In this long-awaited fifth installment of Shannon’s Bone Season series, the threat to the clairvoyant community spreads like a plague across Europe.
After extending her fight against the Republic of Scion to Paris, Paige Mahoney, leader of London’s clairvoyant underworld and a spy for the resistance movement, finds herself further outside her comfort zone when she wakes up in a foreign place with no recollection of getting there. More disturbing than her last definitive memory, in which her ally-turned-lover Arcturus seems to betray her, is that her dreamscape—the very soul of her clairvoyance—has been altered, as if there’s a veil shrouding both her memories and abilities. Paige manages to escape and learns she’s been missing and presumed dead for six months. Even more shocking is that she’s somehow outside of Scion’s borders, in the free world where clairvoyants are accepted citizens. She gets in touch with other resistance fighters and journeys to Italy to reconnect with the Domino Programme intelligence network. In stark contrast to the potential of life in the free world is the reality that Scion continues to stretch its influence, with Norway recently falling and Italy a likely next target.
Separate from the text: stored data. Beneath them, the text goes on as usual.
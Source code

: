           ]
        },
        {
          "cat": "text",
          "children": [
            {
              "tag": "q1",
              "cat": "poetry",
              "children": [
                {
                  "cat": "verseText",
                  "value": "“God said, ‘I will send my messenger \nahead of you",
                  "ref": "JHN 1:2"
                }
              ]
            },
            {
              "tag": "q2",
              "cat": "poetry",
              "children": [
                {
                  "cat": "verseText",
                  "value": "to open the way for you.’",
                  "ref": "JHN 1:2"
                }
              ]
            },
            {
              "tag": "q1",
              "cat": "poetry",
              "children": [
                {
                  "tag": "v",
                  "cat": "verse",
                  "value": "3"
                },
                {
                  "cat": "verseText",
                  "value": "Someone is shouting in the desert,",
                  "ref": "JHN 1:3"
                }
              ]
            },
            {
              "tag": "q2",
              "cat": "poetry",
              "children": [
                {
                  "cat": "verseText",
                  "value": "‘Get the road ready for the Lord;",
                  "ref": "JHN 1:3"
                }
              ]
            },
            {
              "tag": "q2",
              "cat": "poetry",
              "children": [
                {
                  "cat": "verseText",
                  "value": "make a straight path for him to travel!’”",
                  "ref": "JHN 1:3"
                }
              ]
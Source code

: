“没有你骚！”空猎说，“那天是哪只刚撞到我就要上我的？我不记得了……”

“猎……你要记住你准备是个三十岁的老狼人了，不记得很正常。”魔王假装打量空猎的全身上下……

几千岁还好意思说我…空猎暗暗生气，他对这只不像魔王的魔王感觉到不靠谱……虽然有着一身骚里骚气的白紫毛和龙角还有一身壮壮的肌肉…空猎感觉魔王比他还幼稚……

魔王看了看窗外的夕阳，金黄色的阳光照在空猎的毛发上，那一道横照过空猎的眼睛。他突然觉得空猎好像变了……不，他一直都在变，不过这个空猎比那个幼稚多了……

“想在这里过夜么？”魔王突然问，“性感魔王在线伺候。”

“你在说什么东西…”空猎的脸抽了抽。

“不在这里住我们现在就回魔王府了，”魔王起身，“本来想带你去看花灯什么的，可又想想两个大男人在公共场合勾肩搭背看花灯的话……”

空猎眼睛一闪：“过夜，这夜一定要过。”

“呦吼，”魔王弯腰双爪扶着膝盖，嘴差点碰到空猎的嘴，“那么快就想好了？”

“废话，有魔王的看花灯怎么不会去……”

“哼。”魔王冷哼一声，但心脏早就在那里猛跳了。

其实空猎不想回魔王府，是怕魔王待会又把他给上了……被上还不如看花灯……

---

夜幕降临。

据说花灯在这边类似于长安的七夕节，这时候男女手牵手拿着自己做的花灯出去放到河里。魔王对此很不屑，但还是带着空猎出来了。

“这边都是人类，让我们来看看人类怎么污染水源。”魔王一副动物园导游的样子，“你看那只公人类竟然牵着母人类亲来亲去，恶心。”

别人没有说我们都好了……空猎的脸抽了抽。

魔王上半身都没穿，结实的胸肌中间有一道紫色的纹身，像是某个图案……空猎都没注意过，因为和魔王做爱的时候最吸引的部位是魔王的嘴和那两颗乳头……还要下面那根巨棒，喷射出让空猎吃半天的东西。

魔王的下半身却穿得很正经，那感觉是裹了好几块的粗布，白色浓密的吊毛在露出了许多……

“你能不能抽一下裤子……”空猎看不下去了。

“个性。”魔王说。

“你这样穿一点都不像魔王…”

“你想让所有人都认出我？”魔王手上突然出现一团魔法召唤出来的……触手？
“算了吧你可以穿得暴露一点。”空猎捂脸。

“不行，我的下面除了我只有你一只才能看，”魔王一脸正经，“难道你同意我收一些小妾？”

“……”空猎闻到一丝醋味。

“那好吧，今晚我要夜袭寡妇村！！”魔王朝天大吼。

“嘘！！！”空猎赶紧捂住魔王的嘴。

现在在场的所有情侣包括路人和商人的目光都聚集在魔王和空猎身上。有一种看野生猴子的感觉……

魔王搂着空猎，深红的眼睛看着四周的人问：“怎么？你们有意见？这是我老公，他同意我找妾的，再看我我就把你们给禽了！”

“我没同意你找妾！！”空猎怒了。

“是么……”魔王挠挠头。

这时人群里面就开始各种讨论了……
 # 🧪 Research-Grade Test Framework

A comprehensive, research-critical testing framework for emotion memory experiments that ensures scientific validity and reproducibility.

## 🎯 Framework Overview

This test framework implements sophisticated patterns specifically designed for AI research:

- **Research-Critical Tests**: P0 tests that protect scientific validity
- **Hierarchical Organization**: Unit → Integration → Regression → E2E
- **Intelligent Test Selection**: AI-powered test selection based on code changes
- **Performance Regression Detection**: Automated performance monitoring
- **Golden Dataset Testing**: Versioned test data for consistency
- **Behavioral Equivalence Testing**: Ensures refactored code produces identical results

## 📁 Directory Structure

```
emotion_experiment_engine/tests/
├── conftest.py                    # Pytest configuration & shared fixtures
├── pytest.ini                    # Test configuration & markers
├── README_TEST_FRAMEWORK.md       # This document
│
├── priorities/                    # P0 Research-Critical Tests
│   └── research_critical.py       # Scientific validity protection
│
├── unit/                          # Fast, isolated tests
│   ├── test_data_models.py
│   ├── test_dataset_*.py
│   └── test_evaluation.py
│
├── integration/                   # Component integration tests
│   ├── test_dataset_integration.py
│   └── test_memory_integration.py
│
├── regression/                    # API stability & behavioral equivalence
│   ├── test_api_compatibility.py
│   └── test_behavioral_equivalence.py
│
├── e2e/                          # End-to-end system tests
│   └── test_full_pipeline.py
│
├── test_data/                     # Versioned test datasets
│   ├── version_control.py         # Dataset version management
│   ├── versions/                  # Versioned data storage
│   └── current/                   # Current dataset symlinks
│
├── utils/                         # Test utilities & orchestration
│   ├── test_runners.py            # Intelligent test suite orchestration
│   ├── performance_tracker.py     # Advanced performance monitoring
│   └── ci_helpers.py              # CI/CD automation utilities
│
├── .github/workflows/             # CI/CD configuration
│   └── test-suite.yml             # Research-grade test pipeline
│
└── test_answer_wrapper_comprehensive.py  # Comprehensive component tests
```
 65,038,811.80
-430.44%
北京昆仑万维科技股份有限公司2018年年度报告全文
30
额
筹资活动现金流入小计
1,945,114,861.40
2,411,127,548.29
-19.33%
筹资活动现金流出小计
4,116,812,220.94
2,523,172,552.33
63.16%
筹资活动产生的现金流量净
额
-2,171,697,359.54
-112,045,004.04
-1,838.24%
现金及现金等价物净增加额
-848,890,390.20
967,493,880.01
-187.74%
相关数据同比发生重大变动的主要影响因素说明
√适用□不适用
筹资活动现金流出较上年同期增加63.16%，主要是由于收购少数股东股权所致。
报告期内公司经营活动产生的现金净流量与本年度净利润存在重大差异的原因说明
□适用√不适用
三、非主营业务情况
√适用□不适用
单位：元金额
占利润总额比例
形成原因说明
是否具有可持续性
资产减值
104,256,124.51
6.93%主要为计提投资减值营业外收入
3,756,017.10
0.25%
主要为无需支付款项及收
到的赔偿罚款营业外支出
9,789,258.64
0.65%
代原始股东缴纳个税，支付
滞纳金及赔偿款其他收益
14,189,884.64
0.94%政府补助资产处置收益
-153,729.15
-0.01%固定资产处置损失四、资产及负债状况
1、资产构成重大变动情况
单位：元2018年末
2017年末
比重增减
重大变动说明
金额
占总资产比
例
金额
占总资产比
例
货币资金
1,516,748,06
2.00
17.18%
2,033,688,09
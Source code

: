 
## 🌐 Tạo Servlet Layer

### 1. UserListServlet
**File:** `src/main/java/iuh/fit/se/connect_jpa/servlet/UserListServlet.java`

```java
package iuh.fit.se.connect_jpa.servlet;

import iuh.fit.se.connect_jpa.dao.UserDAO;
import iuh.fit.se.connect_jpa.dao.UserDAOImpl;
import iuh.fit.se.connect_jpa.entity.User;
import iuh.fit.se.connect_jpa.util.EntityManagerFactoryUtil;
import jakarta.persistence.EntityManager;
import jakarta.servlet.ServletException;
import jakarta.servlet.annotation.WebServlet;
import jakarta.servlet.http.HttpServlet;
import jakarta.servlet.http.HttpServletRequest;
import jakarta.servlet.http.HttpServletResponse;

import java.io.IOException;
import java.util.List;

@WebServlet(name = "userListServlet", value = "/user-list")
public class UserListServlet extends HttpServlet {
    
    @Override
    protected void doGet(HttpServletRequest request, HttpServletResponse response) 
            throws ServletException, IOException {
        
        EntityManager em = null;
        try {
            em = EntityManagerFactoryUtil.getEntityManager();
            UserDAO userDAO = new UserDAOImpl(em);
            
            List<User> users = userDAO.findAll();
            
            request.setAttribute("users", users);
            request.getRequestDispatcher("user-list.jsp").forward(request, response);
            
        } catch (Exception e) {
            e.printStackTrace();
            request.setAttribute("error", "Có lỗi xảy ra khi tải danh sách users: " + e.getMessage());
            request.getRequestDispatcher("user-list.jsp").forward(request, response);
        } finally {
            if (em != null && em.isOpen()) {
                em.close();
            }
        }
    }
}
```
Paige is enlisted to discover how Scion is bending free-world political leaders to its will, but before Paige can commit to her mission, she has her own mystery to solve: Where in the world is Arcturus? Paige’s loyalty to Arcturus is tested as she decides how much to trust in their connection and how much information to reveal to the Domino Programme about the Rephaite—the race of immortals from the Netherworld, Arcturus’ people—and their connection to the founding of Scion, as well as the presence of clairvoyant abilities on Earth. While the book is impressively multilayered, the matter-of-fact way in which details from the past are sprinkled throughout will have readers constantly flipping to the glossary. As the series’ scope and the implications of the war against Scion expand, Shannon’s narrative style reads more action-thriller than fantasy. Paige’s powers as a dreamwalker are rarely used here, but when clairvoyance is at play, the story shines.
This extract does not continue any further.